Mas em nossos corações contamos ano a ano e comemoramos, nessa construção ilusória, todos os dias cinco de março, como o dia da nossa pequena Carol. A dor é inseparável dessas circunstâncias, mas é como se repetíssemos cada ano dos dez em que ela viveu em sua curta vida. Dez anos que a tornarão imortal, porquanto estivermos vivos para relembrarmos cada instante de sua inesquecível companhia.
Carol e a turma do Badminton, esporte
que ela gostava de praticar
E, como disse em outra crônica, por mais que contemos cada ano que passa do que seria mais um de uma vida agora inexistente, a veremos sempre como nossa pequena “Wendy”, pintando em cores vivas as paisagens de um ambiente imaginário, como na Terra do Nunca, lugar onde o tempo nunca passa para as crianças, na fantástica fantasia do pequeno Peter Pan e da fada Sininho.

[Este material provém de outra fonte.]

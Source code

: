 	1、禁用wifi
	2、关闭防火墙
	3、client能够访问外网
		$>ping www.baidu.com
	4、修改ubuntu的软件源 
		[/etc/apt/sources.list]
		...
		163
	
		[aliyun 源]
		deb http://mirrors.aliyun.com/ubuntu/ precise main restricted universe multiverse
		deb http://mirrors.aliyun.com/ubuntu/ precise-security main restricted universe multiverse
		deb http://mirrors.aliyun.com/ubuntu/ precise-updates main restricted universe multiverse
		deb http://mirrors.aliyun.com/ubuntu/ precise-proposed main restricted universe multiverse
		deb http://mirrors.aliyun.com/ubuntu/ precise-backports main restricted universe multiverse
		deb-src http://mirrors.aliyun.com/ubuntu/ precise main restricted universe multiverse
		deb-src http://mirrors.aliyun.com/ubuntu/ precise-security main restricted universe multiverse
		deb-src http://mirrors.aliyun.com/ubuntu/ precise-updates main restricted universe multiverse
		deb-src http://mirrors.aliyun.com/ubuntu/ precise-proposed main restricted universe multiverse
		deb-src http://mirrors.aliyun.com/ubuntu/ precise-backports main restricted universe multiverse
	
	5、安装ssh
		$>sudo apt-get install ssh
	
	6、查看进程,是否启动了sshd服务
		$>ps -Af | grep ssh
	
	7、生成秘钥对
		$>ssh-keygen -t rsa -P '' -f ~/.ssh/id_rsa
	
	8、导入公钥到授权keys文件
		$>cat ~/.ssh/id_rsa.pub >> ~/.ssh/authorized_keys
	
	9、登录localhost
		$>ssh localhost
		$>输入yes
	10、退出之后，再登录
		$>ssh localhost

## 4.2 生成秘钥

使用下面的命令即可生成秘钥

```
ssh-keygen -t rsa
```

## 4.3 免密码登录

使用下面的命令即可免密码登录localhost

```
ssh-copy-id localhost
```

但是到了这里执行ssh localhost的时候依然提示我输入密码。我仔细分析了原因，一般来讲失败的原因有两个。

– Não poderei jamais lhe desejar parabéns, minha querida filha, mas posso garantir que sempre, por toda a minha eternidade me lembrarei de você, com a mesma intensidade dos primeiros dias depois que você partiu. E com as lembranças de todos os momentos bonitos e maravilhosos que passamos juntos e eles somam exatos sete mil oitocentos e sessenta e seis dias (7866), ou dez anos, nove meses e oito dias de uma vida que sempre fez transbordar alegrias e felicidades por todo o tempo em que estivemos juntos.
– O dia cinco de março não será um dia de festas, como foram durante todos aqueles dez anos, mas estaremos ao seu lado como sempre fazemos em momentos marcantes, no local onde repousa seu pequeno e frágil corpo. E por esse dia, e sempre... E sempre... Nossos corações jamais deixarão de sentir por um milímetro que seja todo o amor que sempre tivemos por você.

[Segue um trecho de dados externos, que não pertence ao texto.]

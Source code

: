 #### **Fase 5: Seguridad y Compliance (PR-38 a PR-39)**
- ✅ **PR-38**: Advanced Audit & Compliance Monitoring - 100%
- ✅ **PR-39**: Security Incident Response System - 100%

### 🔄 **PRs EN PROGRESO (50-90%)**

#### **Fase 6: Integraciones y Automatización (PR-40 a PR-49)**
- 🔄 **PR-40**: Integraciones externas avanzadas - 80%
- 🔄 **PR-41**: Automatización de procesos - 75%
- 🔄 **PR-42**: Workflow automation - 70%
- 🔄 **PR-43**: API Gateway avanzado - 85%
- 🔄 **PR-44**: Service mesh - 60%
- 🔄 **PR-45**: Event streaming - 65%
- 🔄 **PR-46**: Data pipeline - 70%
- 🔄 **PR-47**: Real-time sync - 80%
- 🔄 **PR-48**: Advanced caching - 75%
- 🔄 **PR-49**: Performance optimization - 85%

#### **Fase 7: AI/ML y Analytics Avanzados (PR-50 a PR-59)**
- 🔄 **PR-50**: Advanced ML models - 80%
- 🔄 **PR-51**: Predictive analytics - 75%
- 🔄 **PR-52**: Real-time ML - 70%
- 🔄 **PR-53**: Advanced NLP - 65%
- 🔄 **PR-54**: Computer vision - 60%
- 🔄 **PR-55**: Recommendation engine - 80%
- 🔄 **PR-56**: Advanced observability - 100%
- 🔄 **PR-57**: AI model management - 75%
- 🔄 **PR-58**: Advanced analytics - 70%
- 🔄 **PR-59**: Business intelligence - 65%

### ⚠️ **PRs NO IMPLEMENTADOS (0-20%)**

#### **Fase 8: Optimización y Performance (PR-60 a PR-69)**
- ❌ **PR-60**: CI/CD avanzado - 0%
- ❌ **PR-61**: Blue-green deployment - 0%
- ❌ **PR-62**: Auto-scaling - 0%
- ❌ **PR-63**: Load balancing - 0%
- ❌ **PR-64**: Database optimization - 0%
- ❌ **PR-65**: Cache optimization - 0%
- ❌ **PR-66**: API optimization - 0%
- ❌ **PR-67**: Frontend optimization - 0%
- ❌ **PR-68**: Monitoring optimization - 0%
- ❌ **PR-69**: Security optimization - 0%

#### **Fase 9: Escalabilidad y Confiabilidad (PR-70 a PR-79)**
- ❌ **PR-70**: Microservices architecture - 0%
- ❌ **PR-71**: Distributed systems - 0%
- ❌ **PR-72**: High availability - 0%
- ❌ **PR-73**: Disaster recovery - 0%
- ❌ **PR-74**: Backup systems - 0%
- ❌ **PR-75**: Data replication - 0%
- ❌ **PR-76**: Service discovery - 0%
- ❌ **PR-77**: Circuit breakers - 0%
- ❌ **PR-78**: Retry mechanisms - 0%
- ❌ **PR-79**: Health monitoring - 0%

E relembro aqui as palavras que disse na cerimônia religiosa, sete dias após a sua morte: – “Obrigado, minha filha, por nos ter feito tão felizes porquanto estiveste conosco. E nos perdoe os exageros, os excessos, os zelos que lhe causavam inquietudes e as broncas muitas vezes desnecessárias. Mas saiba, esteja onde você estiver, ou possamos nós imaginar que você esteja, que te amamos sempre, com toda intensidade. Beijos, de seu pai, sua mãe, irmão, avó, parentes e amigos”

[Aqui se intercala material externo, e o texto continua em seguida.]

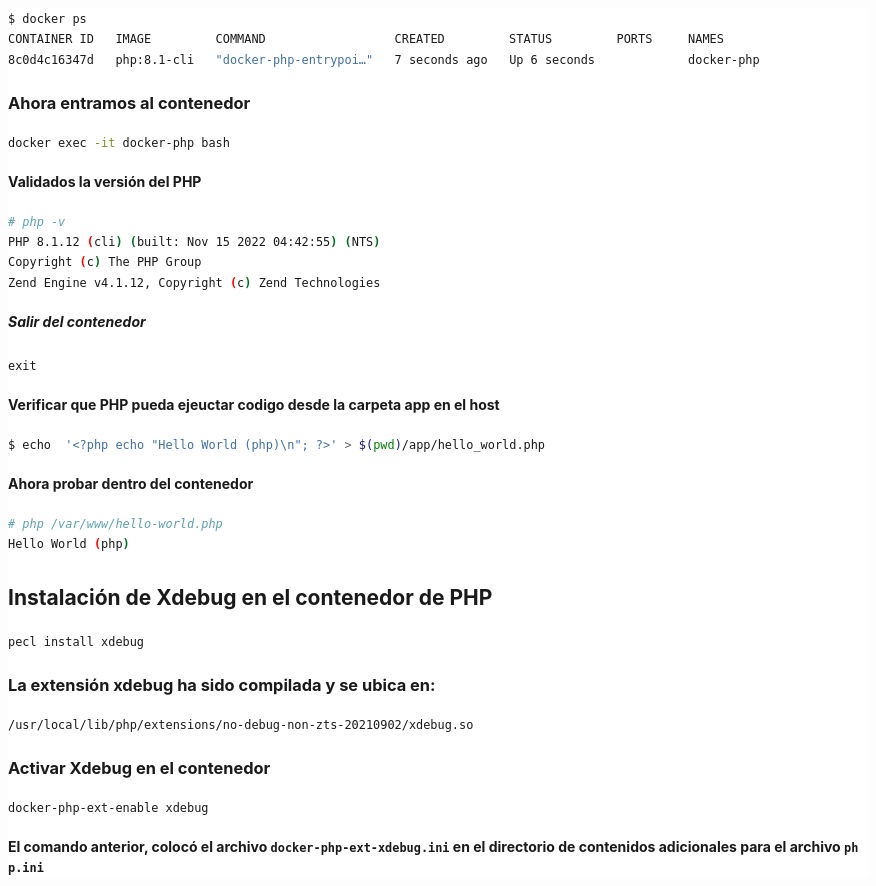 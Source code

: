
 ```bash
$ docker ps
CONTAINER ID   IMAGE         COMMAND                  CREATED         STATUS         PORTS     NAMES
8c0d4c16347d   php:8.1-cli   "docker-php-entrypoi…"   7 seconds ago   Up 6 seconds             docker-php
```

### Ahora entramos al contenedor
```bash
docker exec -it docker-php bash
```

#### Validados la versión del PHP
```bash
# php -v
PHP 8.1.12 (cli) (built: Nov 15 2022 04:42:55) (NTS)
Copyright (c) The PHP Group
Zend Engine v4.1.12, Copyright (c) Zend Technologies
```
##### Salir del contenedor
`exit`

#### Verificar que PHP pueda ejeuctar codigo desde la carpeta app en el host
```bash
$ echo  '<?php echo "Hello World (php)\n"; ?>' > $(pwd)/app/hello_world.php
```

#### Ahora probar dentro del contenedor
```bash
# php /var/www/hello-world.php 
Hello World (php)
```

## Instalación de Xdebug en el contenedor de PHP
```bash
pecl install xdebug
```
### La extensión xdebug ha sido compilada y se ubica en:
```bash
/usr/local/lib/php/extensions/no-debug-non-zts-20210902/xdebug.so
```

### Activar Xdebug en el contenedor
```bash
docker-php-ext-enable xdebug
```

#### El comando anterior, colocó el archivo `docker-php-ext-xdebug.ini` en el directorio de contenidos adicionales para el archivo `php.ini`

“Qualquer dia, qualquer hora, a gente se encontra, seja onde for, prá falar de amor”.

Um comentário:

  1. um grande beijo Carolzinha, lembramos sempre do seu doce sorriso, sempre presente e disposta a contribuir com a organização dos nossos eventos.. De fato, esse 08 de março, não pode esquecer você, assim, como nenhum outro momento.